[Data excerpts]

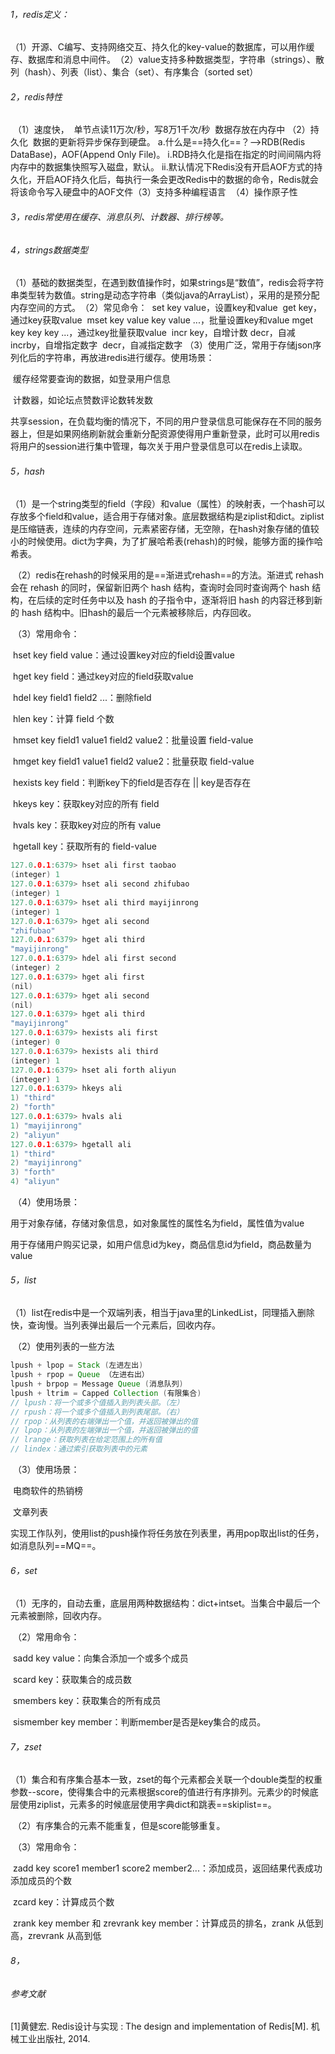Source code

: ###### 1，redis定义：

​	（1）开源、C编写、支持网络交互、持久化的key-value的数据库，可以用作缓存、数据库和消息中间件。
​	（2）value支持多种数据类型，字符串（strings）、散列（hash）、列表（list）、集合（set）、有序集合（sorted set）

###### 2，redis特性

​	（1）速度快，
​		单节点读11万次/秒，写8万1千次/秒
​		数据存放在内存中
​	（2）持久化
​		数据的更新将异步保存到硬盘。
​		a.什么是==持久化==？-->RDB(Redis DataBase)，AOF(Append Only File)。
​			i.RDB持久化是指在指定的时间间隔内将内存中的数据集快照写入磁盘，默认。
​			ii.默认情况下Redis没有开启AOF方式的持久化，开启AOF持久化后，每执行一条会更改Redis中的数据的命令，Redis就会将该命令写入硬盘中的AOF文件
​	（3）支持多种编程语言
​	（4）操作原子性

###### 3，redis常使用在缓存、消息队列、计数器、排行榜等。

###### 4，strings数据类型

​	（1）基础的数据类型，在遇到数值操作时，如果strings是“数值”，redis会将字符串类型转为数值。string是动态字符串（类似java的ArrayList），采用的是预分配内存空间的方式。
​	（2）常见命令：
​		set key value，设置key和value
​		get key，通过key获取value
​		mset key value key value ...，批量设置key和value
​		mget key key key ...，通过key批量获取value
​		incr key，自增计数
​		decr，自减
​		incrby，自增指定数字
​		decr，自减指定数字
​	（3）使用广泛，常用于存储json序列化后的字符串，再放进redis进行缓存。使用场景：

​			缓存经常要查询的数据，如登录用户信息

​			计数器，如论坛点赞数评论数转发数

​			共享session，在负载均衡的情况下，不同的用户登录信息可能保存在不同的服务器上，但是如果网络刷新就会重新分配资源使得用户重新登录，此时可以用redis将用户的session进行集中管理，每次关于用户登录信息可以在redis上读取。

###### 5，hash

​		（1）是一个string类型的field（字段）和value（属性）的映射表，一个hash可以存放多个field和value，适合用于存储对象。底层数据结构是ziplist和dict。ziplist是压缩链表，连续的内存空间，元素紧密存储，无空隙，在hash对象存储的值较小的时候使用。dict为字典，为了扩展哈希表(rehash)的时候，能够方面的操作哈希表。

​		（2）redis在rehash的时候采用的是==渐进式rehash==的方法。渐进式 rehash 会在 rehash 的同时，保留新旧两个 hash 结构，查询时会同时查询两个 hash 结构，在后续的定时任务中以及 hash 的子指令中，逐渐将旧 hash 的内容迁移到新的 hash 结构中。旧hash的最后一个元素被移除后，内存回收。

​		（3）常用命令：

​				hset key field value：通过设置key对应的field设置value

​				hget key field：通过key对应的field获取value

​				hdel key field1 field2 ...：删除field

​				hlen key：计算 field 个数

​				hmset key field1 value1 field2 value2：批量设置 field-value

​				hmget key field1 value1 field2 value2：批量获取 field-value

​				hexists key field：判断key下的field是否存在 || key是否存在

​				hkeys key：获取key对应的所有 field

​				hvals key：获取key对应的所有 value

​				hgetall key：获取所有的 field-value

```c
127.0.0.1:6379> hset ali first taobao
(integer) 1
127.0.0.1:6379> hset ali second zhifubao
(integer) 1
127.0.0.1:6379> hset ali third mayijinrong
(integer) 1
127.0.0.1:6379> hget ali second
"zhifubao"
127.0.0.1:6379> hget ali third
"mayijinrong"
127.0.0.1:6379> hdel ali first second
(integer) 2
127.0.0.1:6379> hget ali first
(nil)
127.0.0.1:6379> hget ali second
(nil)
127.0.0.1:6379> hget ali third
"mayijinrong"
127.0.0.1:6379> hexists ali first
(integer) 0
127.0.0.1:6379> hexists ali third
(integer) 1
127.0.0.1:6379> hset ali forth aliyun
(integer) 1
127.0.0.1:6379> hkeys ali
1) "third"
2) "forth"
127.0.0.1:6379> hvals ali
1) "mayijinrong"
2) "aliyun"
127.0.0.1:6379> hgetall ali
1) "third"
2) "mayijinrong"
3) "forth"
4) "aliyun"
```

​				（4）使用场景：

​					用于对象存储，存储对象信息，如对象属性的属性名为field，属性值为value

​					用于存储用户购买记录，如用户信息id为key，商品信息id为field，商品数量为value

###### 5，list

​	（1）list在redis中是一个双端列表，相当于java里的LinkedList，同理插入删除快，查询慢。当列表弹出最后一个元素后，回收内存。

​	（2）使用列表的一些方法

```java
lpush + lpop = Stack (左进左出)
lpush + rpop = Queue （左进右出）
lpush + brpop = Message Queue (消息队列)
lpush + ltrim = Capped Collection (有限集合)
// lpush：将一个或多个值插入到列表头部。（左）
// rpush：将一个或多个值插入到列表尾部。（右）
// rpop：从列表的右端弹出一个值，并返回被弹出的值
// lpop：从列表的左端弹出一个值，并返回被弹出的值
// lrange：获取列表在给定范围上的所有值
// lindex：通过索引获取列表中的元素
```

​		（3）使用场景：

​				电商软件的热销榜

​				文章列表

​				实现工作队列，使用list的push操作将任务放在列表里，再用pop取出list的任务，如消息队列==MQ==。

###### 6，set

​	（1）无序的，自动去重，底层用两种数据结构：dict+intset。当集合中最后一个元素被删除，回收内存。

​	（2）常用命令：

​		sadd key value：向集合添加一个或多个成员

​		scard key：获取集合的成员数

​		smembers key：获取集合的所有成员

​		sismember key member：判断member是否是key集合的成员。

###### 7，zset

​	（1）集合和有序集合基本一致，zset的每个元素都会关联一个double类型的权重参数--score，使得集合中的元素根据score的值进行有序排列。元素少的时候底层使用ziplist，元素多的时候底层使用字典dict和跳表==skiplist==。

​	（2）有序集合的元素不能重复，但是score能够重复。

​	（3）常用命令：

​			zadd key score1 member1 score2 member2...：添加成员，返回结果代表成功添加成员的个数 

​			zcard key：计算成员个数

​			zrank key member 和 zrevrank key member：计算成员的排名，zrank 从低到高，zrevrank 从高到低

###### 8，





































###### 参考文献

[1]黄健宏. Redis设计与实现 : The design and implementation of Redis[M]. 机械工业出版社, 2014.

​		







​				
​	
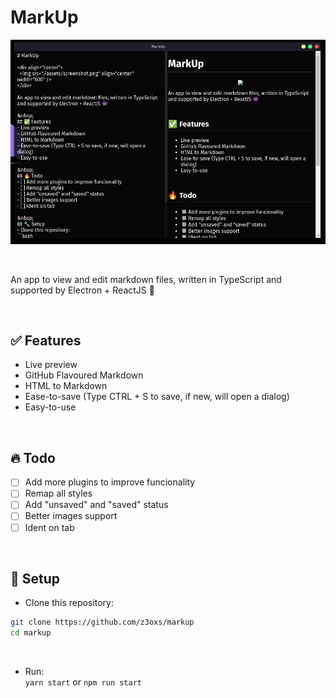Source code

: # MarkUp

<div align="center">
  <img src="./assets/screenshot.png" align="center" width="600" />
</div>

<br><br>
An app to view and edit markdown files, written in TypeScript and supported by Electron + ReactJS 👾

&nbsp;
## ✅ Features
- Live preview
- GitHub Flavoured Markdown
- HTML to Markdown
- Ease-to-save (Type CTRL + S to save, if new, will open a dialog)
- Easy-to-use

&nbsp;
## 🔥 Todo
- [ ] Add more plugins to improve funcionality
- [ ] Remap all styles
- [ ] Add "unsaved" and "saved" status
- [ ] Better images support
- [ ] Ident on tab

&nbsp;
## 🔧 Setup
- Clone this repository:
```bash
git clone https://github.com/z3oxs/markup
cd markup
```

&nbsp;
- Run:<br>
`yarn start` or `npm run start`
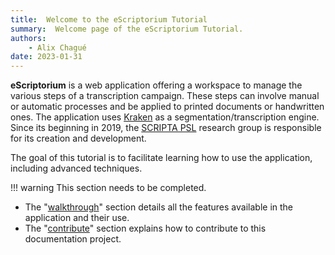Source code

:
 ```yaml
---
title:  Welcome to the eScriptorium Tutorial
summary:  Welcome page of the eScriptorium Tutorial.
authors:
    - Alix Chagué
date: 2023-01-31
---
```



**eScriptorium** is a web application offering a workspace to manage the various steps of a transcription campaign. These steps can involve manual or automatic processes and be applied to printed documents or handwritten ones. The application uses [Kraken](https://kraken.re/) as a segmentation/transcription engine. Since its beginning in 2019, the [SCRIPTA PSL](https://scripta.psl.eu/) research group is responsible for its creation and development.

The goal of this tutorial is to facilitate learning how to use the application, including advanced techniques.  

!!! warning
    This section needs to be completed.
    
<!--- The "[set up](#)" section highlights the main source of information on how to install the application.-->
<!--- The "quick start" section offers a simple tutorial to start getting familiar with the application.-->
- The "[walkthrough](walkthrough.md)" section details all the features available in the application and their use.
- The "[contribute](contribute.md)" section explains how to contribute to this documentation project.
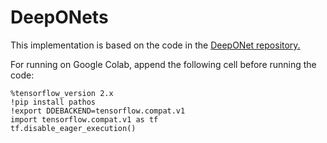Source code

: # DeepONets

This implementation is based on the code in the [DeepONet repository.](https://github.com/luluxvi/deeponet)

For running on Google Colab, append the following cell  before running the code:

```
%tensorflow_version 2.x
!pip install pathos
!export DDEBACKEND=tensorflow.compat.v1
import tensorflow.compat.v1 as tf
tf.disable_eager_execution()
```
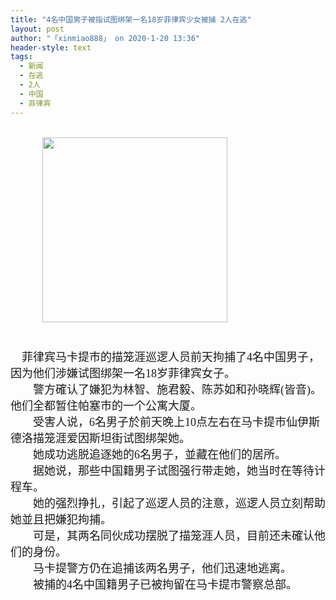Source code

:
 ```yaml
---
title: "4名中国男子被指试图绑架一名18岁菲律宾少女被捕 2人在逃"
layout: post
author: "「xinmiao888」 on 2020-1-20 13:36"
header-style: text
tags:
  - 新闻
  - 在逃
  - 2人
  - 中国
  - 菲律宾
---
```


<head></head>
<body>
 <br> &nbsp; &nbsp;&nbsp; &nbsp;&nbsp; &nbsp;&nbsp; &nbsp; 
 <ignore_js_op> 
  <img aid="1328435" src="https://bbs.boniu123.cc/data/attachment/forum/202001/20/112201fra97fuz79no5rro.png" zoomfile="data/attachment/forum/202001/20/112201fra97fuz79no5rro.png" file="data/attachment/forum/202001/20/112201fra97fuz79no5rro.png" width="296" inpost="1"> 
  <div class="tip tip_4 aimg_tip" id="aimg_1328435_menu" style="position: absolute; display: none" disautofocus="true"> 
   <div class="xs0"> 
    <p><strong>少女.png</strong> <em class="xg1">(203.71 KB, 下载次数: 0)</em></p> 
    <p> <a href="forum.php?mod=attachment&amp;aid=MTMyODQzNXwyOTJkY2I3MXwxNTc5NTAxMDAzfDB8NTU0MTgx&amp;nothumb=yes" target="_blank">下载附件</a> &nbsp;<a href="javascript:;" onclick="showWindow(this.id, this.getAttribute('url'), 'get', 0);" id="savephoto_1328435" url="home.php?mod=spacecp&amp;ac=album&amp;op=saveforumphoto&amp;aid=1328435&amp;handlekey=savephoto_1328435">保存到相册</a> </p> 
    <p class="xg1 y"><span title="2020-1-20 11:22">2&nbsp;小时前</span> 上传</p> 
   </div> 
   <div class="tip_horn"></div> 
  </div> 
 </ignore_js_op> 
 <br> 
 <font face="黑体"><font size="4"><br> </font></font>
 <br> 
 <font face="黑体"><font size="4">&nbsp; &nbsp; 菲律宾马卡提市的描笼涯巡逻人员前天拘捕了4名中国男子，因为他们涉嫌试图绑架一名18岁菲律宾女子。<br> 　　警方確认了嫌犯为林智、施君毅、陈苏如和孙晓辉(皆音)。他们全都暂住帕塞市的一个公寓大厦。<br> 　　受害人说，6名男子於前天晚上10点左右在马卡提市仙伊斯德洛描笼涯爱因斯坦街试图绑架她。<br> 　　她成功逃脱追逐她的6名男子，並藏在他们的居所。<br> 　　据她说，那些中国籍男子试图强行带走她，她当时在等待计程车。<br> 　　她的强烈挣扎，引起了巡逻人员的注意，巡逻人员立刻帮助她並且把嫌犯拘捕。<br> 　　可是，其两名同伙成功摆脱了描笼涯人员，目前还未確认他们的身份。<br> 　　马卡提警方仍在追捕该两名男子，他们迅速地逃离。<br> 　　被捕的4名中国籍男子已被拘留在马卡提市警察总部。</font></font>
 <br>
</body>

▶ Task description
Search the entries for the word "Queue" and pick out every line that holds it.

▶ Task result
lpush + rpop = Queue （左进右出）
lpush + brpop = Message Queue (消息队列)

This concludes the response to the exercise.